Ekonominin siyasi alt yapısı

Ekonomide en sıkıntılı ülke Venezuela'dır. Bu ülkede Başkanlık sistemi var ve ülkede ekonomik sistem çöktü.

Bir diğer sorunlu ülke de Arjantin'dir. Arjantin'de de başkanlık sistemi var. Arjantin ekonomik krizin eşiğindedir. Arjantin halen IMF ile görüşmeler yapıyor.

Rusya'da da Başkanlık sitemi var. Putin 16 yıldır ülkeyi tek yumruk yönetiyor. Petrol ve gaz rezervlerine rağmen, halk sıkıntı içindedir. Gelir dağılımı hızla bozuldu.

Rusya dikta yönetimi ve ambargolar nedeniyle krizin eşiğinden döndü. Daha da ne olacağı belli değildir.

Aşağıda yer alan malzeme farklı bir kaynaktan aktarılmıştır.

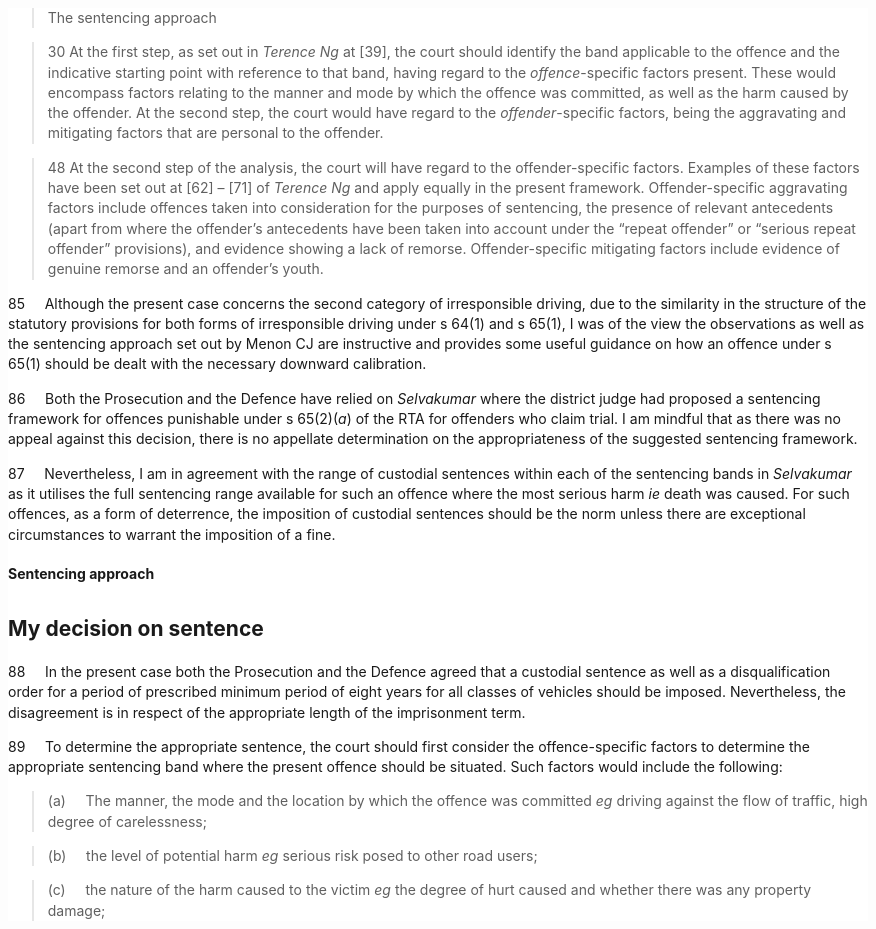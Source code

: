 > The sentencing approach

> 30 At the first step, as set out in _Terence Ng_ at \[39\], the court should identify the band applicable to the offence and the indicative starting point with reference to that band, having regard to the _offence_\-specific factors present. These would encompass factors relating to the manner and mode by which the offence was committed, as well as the harm caused by the offender. At the second step, the court would have regard to the _offender_\-specific factors, being the aggravating and mitigating factors that are personal to the offender.

> 48 At the second step of the analysis, the court will have regard to the offender-specific factors. Examples of these factors have been set out at \[62\] – \[71\] of _Terence Ng_ and apply equally in the present framework. Offender-specific aggravating factors include offences taken into consideration for the purposes of sentencing, the presence of relevant antecedents (apart from where the offender’s antecedents have been taken into account under the “repeat offender” or “serious repeat offender” provisions), and evidence showing a lack of remorse. Offender-specific mitigating factors include evidence of genuine remorse and an offender’s youth.

85     Although the present case concerns the second category of irresponsible driving, due to the similarity in the structure of the statutory provisions for both forms of irresponsible driving under s 64(1) and s 65(1), I was of the view the observations as well as the sentencing approach set out by Menon CJ are instructive and provides some useful guidance on how an offence under s 65(1) should be dealt with the necessary downward calibration.

86     Both the Prosecution and the Defence have relied on _Selvakumar_ where the district judge had proposed a sentencing framework for offences punishable under s 65(2)(_a_) of the RTA for offenders who claim trial. I am mindful that as there was no appeal against this decision, there is no appellate determination on the appropriateness of the suggested sentencing framework.

87     Nevertheless, I am in agreement with the range of custodial sentences within each of the sentencing bands in _Selvakumar_ as it utilises the full sentencing range available for such an offence where the most serious harm _ie_ death was caused. For such offences, as a form of deterrence, the imposition of custodial sentences should be the norm unless there are exceptional circumstances to warrant the imposition of a fine.

#### Sentencing approach

## My decision on sentence

88     In the present case both the Prosecution and the Defence agreed that a custodial sentence as well as a disqualification order for a period of prescribed minimum period of eight years for all classes of vehicles should be imposed. Nevertheless, the disagreement is in respect of the appropriate length of the imprisonment term.

89     To determine the appropriate sentence, the court should first consider the offence-specific factors to determine the appropriate sentencing band where the present offence should be situated. Such factors would include the following:

> (a)     The manner, the mode and the location by which the offence was committed _eg_ driving against the flow of traffic, high degree of carelessness;

> (b)     the level of potential harm _eg_ serious risk posed to other road users;

> (c)     the nature of the harm caused to the victim _eg_ the degree of hurt caused and whether there was any property damage;
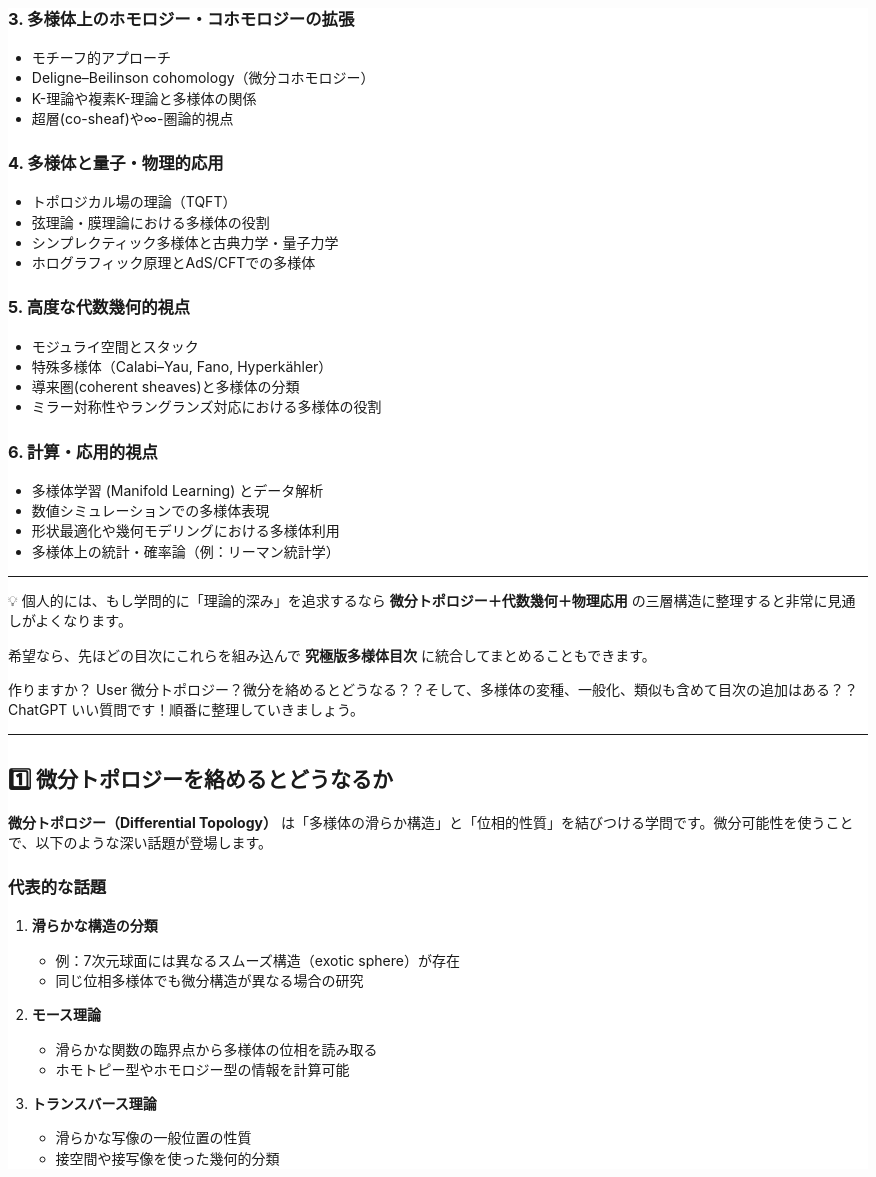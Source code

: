### 3. 多様体上のホモロジー・コホモロジーの拡張
- モチーフ的アプローチ  
- Deligne–Beilinson cohomology（微分コホモロジー）  
- K-理論や複素K-理論と多様体の関係  
- 超層(co-sheaf)や∞-圏論的視点  

### 4. 多様体と量子・物理的応用
- トポロジカル場の理論（TQFT）  
- 弦理論・膜理論における多様体の役割  
- シンプレクティック多様体と古典力学・量子力学  
- ホログラフィック原理とAdS/CFTでの多様体  

### 5. 高度な代数幾何的視点
- モジュライ空間とスタック  
- 特殊多様体（Calabi–Yau, Fano, Hyperkähler）  
- 導来圏(coherent sheaves)と多様体の分類  
- ミラー対称性やラングランズ対応における多様体の役割  

### 6. 計算・応用的視点
- 多様体学習 (Manifold Learning) とデータ解析  
- 数値シミュレーションでの多様体表現  
- 形状最適化や幾何モデリングにおける多様体利用  
- 多様体上の統計・確率論（例：リーマン統計学）  

---

💡 個人的には、もし学問的に「理論的深み」を追求するなら **微分トポロジー＋代数幾何＋物理応用** の三層構造に整理すると非常に見通しがよくなります。  

希望なら、先ほどの目次にこれらを組み込んで **究極版多様体目次** に統合してまとめることもできます。  

作りますか？
User
微分トポロジー？微分を絡めるとどうなる？？そして、多様体の変種、一般化、類似も含めて目次の追加はある？？
ChatGPT
いい質問です！順番に整理していきましょう。  

---

## 1️⃣ 微分トポロジーを絡めるとどうなるか

**微分トポロジー（Differential Topology）** は「多様体の滑らか構造」と「位相的性質」を結びつける学問です。微分可能性を使うことで、以下のような深い話題が登場します。

### 代表的な話題
1. **滑らかな構造の分類**
   - 例：7次元球面には異なるスムーズ構造（exotic sphere）が存在  
   - 同じ位相多様体でも微分構造が異なる場合の研究

2. **モース理論**
   - 滑らかな関数の臨界点から多様体の位相を読み取る  
   - ホモトピー型やホモロジー型の情報を計算可能

3. **トランスバース理論**
   - 滑らかな写像の一般位置の性質  
   - 接空間や接写像を使った幾何的分類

Venezuela dünyanın en büyük petrol rezervlerine sahip bir ülkedir. Ne yazık ki halk bu zenginlikten yararlanamıyor. Çünkü bu ülkede 1998 yılında başkan seçilen Hugo Chavez, sürekli popülizm yaptı, eğitime ideoloji soktu, baskı ve hukuk dışı yollar kullandı ve demokrasi kültürünü yok etti. Sonrasında gelen Maduro da aynı yolda yürüyor.

Chavez iktidara gelince önce eğitimi ideolojik kalıplara soktu. Buradan zaten diktatör olacağını belli etmişti.

Aksak bir demokrasinin ve otokrasinin olduğu ülkelerde, hangi sosyo-ekonomik sistem olursa olsun, iktidara gelen dikta eğilimli liderler, önce eğitimi kendi hedefleri, kendi ideolojileri ve iktidarda kalma hesapları içinde değerlendirirler ve planlama yaparlar.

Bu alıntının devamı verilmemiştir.